Source texts of formatted documents:
● ● ● ●

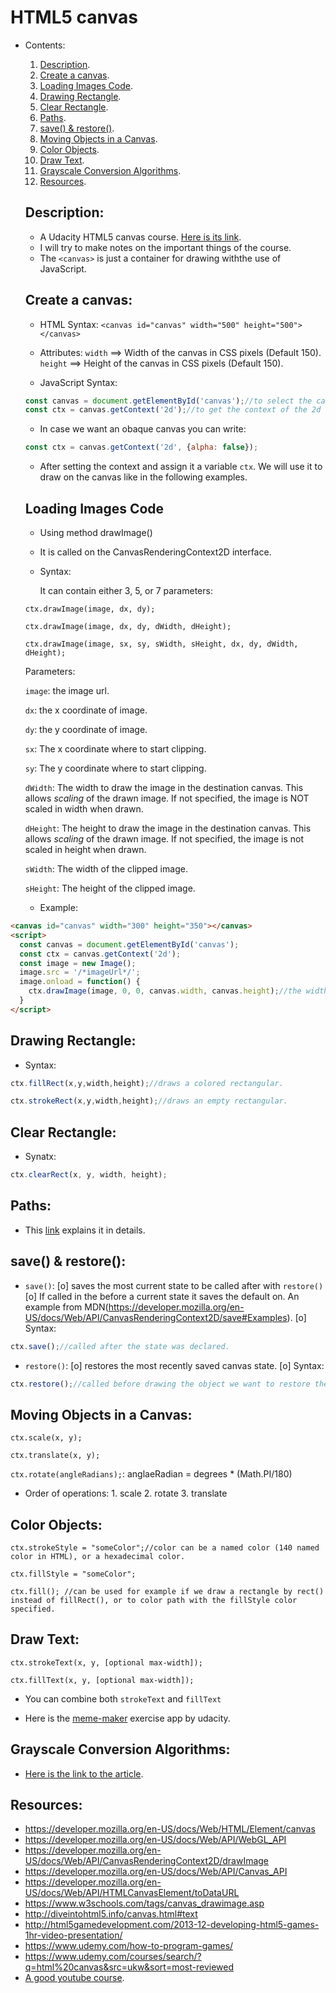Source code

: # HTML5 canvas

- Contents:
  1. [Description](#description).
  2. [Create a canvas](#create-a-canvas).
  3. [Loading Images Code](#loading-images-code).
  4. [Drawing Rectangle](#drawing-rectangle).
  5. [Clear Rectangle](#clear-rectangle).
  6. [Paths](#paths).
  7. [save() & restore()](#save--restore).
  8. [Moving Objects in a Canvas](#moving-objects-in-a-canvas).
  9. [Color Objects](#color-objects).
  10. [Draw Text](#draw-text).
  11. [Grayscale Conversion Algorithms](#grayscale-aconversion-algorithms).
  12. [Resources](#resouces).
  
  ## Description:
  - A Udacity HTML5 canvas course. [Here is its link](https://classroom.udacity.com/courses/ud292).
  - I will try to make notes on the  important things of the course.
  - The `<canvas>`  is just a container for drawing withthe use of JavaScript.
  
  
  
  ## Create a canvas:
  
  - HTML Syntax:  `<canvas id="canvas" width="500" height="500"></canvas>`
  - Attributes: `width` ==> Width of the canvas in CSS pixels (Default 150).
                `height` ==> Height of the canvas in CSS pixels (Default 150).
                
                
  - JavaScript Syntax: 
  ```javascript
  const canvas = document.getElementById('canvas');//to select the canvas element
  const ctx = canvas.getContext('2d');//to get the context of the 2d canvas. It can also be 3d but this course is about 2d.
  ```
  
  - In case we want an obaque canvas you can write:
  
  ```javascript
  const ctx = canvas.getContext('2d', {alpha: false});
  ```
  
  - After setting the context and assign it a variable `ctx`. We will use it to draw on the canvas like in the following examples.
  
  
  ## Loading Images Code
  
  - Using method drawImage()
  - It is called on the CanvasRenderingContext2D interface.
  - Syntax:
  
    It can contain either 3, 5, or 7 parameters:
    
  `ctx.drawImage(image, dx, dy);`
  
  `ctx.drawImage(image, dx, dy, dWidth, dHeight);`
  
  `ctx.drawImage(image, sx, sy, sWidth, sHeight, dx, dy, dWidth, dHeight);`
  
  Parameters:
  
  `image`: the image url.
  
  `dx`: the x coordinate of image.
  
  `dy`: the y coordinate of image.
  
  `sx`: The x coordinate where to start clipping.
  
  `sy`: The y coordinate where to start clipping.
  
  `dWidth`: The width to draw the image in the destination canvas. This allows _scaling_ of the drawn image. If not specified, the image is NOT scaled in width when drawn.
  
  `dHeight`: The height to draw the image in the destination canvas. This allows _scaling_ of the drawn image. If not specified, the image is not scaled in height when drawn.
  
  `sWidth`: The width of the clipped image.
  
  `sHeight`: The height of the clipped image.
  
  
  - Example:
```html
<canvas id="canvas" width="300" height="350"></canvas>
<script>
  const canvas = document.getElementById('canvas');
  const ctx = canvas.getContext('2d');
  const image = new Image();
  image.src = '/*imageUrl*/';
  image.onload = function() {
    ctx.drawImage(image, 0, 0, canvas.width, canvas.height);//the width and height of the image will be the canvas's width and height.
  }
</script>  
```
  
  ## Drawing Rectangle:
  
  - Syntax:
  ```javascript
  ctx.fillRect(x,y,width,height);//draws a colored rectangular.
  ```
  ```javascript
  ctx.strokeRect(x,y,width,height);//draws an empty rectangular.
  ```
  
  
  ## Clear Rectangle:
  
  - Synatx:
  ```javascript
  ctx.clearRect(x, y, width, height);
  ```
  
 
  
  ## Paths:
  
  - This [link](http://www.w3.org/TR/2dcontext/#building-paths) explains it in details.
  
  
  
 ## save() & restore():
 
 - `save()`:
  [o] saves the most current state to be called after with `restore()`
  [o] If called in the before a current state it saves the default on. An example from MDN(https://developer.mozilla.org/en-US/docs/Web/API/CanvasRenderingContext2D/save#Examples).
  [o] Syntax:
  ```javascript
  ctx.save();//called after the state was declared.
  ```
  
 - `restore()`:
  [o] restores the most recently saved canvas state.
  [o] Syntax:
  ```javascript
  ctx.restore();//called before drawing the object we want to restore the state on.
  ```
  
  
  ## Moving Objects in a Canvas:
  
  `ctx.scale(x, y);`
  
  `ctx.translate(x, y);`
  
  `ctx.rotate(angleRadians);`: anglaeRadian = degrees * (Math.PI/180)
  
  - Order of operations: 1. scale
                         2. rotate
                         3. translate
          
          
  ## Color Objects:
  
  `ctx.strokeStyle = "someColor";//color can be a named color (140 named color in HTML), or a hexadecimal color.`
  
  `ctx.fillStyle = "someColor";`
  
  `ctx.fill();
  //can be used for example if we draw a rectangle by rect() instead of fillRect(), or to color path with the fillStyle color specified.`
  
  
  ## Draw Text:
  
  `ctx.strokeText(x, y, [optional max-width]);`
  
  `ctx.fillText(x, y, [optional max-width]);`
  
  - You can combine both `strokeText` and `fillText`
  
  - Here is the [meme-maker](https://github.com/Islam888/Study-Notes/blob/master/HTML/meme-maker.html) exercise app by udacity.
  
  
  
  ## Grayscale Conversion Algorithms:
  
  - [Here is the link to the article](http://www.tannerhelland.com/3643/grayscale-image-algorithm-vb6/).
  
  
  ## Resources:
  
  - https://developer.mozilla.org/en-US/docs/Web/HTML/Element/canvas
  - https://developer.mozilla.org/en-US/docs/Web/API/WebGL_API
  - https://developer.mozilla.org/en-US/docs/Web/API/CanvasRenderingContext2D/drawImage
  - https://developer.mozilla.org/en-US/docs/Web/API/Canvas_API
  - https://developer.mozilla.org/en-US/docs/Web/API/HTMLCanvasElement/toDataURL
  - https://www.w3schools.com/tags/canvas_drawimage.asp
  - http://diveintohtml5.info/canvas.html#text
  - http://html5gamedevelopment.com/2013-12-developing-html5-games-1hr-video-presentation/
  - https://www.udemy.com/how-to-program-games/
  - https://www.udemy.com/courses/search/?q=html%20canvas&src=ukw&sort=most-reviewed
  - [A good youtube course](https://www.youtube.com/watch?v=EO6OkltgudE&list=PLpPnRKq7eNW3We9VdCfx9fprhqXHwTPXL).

● ● ● ●

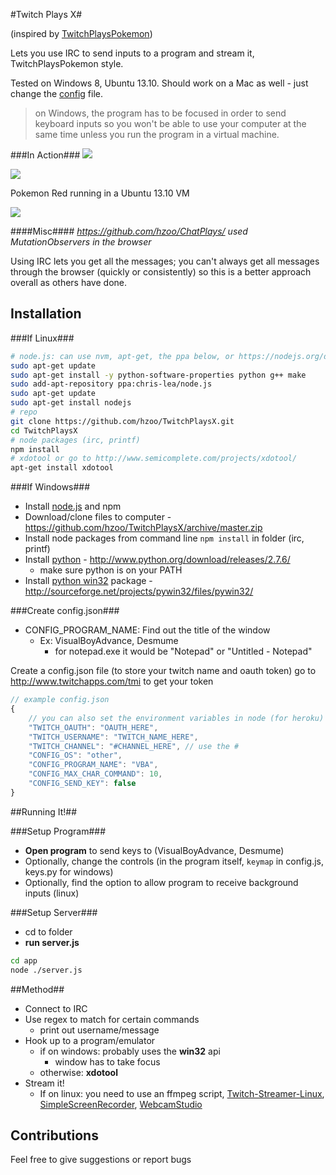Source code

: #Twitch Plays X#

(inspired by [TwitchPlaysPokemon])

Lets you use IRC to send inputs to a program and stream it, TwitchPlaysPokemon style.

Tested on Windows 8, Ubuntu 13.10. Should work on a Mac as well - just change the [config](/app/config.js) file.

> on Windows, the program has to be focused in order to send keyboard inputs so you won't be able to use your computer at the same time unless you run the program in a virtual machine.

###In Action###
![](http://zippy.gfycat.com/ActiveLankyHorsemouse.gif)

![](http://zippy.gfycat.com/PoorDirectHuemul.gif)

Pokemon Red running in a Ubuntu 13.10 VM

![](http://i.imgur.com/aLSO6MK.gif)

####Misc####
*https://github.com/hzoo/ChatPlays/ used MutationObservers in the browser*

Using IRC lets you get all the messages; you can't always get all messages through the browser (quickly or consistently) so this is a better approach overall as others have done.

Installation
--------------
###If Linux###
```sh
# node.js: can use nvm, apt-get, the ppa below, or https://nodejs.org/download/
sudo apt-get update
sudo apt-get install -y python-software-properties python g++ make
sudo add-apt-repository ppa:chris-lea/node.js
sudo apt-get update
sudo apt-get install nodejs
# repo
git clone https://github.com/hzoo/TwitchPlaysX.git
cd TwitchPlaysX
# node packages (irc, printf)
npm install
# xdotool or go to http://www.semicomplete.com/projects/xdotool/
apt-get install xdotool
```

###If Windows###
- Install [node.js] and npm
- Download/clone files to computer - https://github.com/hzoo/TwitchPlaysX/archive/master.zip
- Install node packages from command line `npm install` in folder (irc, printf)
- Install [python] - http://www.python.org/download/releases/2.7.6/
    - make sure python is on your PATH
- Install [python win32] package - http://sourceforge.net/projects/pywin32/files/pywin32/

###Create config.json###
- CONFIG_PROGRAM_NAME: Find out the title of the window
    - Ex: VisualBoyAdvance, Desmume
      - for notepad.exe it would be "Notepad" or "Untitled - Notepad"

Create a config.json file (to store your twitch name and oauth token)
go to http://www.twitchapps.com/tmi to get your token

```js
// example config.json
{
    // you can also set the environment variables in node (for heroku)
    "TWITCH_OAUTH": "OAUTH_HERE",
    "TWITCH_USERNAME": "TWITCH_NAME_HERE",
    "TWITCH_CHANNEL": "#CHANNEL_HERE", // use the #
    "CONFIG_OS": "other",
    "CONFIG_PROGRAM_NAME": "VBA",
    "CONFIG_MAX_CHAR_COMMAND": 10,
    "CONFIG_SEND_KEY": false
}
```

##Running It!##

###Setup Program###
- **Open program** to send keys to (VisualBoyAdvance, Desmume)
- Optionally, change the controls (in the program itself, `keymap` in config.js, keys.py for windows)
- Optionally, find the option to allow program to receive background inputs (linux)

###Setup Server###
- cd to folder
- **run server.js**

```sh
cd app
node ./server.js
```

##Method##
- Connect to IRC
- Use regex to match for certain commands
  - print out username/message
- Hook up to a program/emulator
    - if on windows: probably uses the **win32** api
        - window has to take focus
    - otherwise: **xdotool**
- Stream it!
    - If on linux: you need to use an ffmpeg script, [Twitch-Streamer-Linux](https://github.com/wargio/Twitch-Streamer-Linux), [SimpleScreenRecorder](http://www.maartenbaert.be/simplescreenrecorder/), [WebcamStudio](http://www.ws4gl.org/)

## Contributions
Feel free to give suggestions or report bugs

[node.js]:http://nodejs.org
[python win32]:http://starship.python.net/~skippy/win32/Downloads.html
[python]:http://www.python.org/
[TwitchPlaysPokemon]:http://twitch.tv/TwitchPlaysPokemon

● ● ● ●

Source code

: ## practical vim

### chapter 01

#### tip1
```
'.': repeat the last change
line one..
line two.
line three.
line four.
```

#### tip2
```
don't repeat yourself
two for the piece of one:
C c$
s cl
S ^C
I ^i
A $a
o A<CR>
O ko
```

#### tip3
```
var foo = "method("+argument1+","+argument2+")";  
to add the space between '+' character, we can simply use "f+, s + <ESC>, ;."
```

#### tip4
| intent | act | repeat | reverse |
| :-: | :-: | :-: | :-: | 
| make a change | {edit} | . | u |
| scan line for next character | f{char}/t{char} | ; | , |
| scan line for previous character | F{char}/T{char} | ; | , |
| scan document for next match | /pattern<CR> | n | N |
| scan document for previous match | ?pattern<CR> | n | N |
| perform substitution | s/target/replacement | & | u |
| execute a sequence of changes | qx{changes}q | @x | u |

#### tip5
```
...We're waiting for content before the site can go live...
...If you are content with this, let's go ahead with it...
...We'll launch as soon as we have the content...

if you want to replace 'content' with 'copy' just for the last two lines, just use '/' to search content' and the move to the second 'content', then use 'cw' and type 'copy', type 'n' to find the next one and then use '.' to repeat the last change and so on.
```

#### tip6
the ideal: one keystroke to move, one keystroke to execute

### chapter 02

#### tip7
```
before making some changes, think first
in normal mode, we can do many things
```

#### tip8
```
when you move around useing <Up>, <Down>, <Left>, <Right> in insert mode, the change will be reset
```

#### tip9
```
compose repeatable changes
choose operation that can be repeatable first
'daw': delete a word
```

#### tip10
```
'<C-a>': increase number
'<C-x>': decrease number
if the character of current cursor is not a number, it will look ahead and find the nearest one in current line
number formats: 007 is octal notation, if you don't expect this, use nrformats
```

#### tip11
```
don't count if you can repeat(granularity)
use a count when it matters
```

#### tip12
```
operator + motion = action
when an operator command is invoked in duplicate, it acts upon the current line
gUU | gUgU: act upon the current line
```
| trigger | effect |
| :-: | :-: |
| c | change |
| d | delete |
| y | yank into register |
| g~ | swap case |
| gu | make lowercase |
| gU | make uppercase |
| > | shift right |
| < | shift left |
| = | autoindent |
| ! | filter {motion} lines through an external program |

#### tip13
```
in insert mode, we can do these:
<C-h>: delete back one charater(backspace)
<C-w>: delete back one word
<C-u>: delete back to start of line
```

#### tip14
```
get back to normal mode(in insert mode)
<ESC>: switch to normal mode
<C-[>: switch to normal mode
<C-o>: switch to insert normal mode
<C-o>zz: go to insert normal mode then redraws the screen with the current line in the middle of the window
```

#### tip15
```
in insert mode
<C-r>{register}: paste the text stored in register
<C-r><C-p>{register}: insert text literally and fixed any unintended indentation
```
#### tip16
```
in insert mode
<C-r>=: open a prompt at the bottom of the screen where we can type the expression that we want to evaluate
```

● ● ● ●

### EXERCISE DETAILS
Give only a number: how many lines of the data hold the string "VisualBoyAdvance"?

### RESULT
2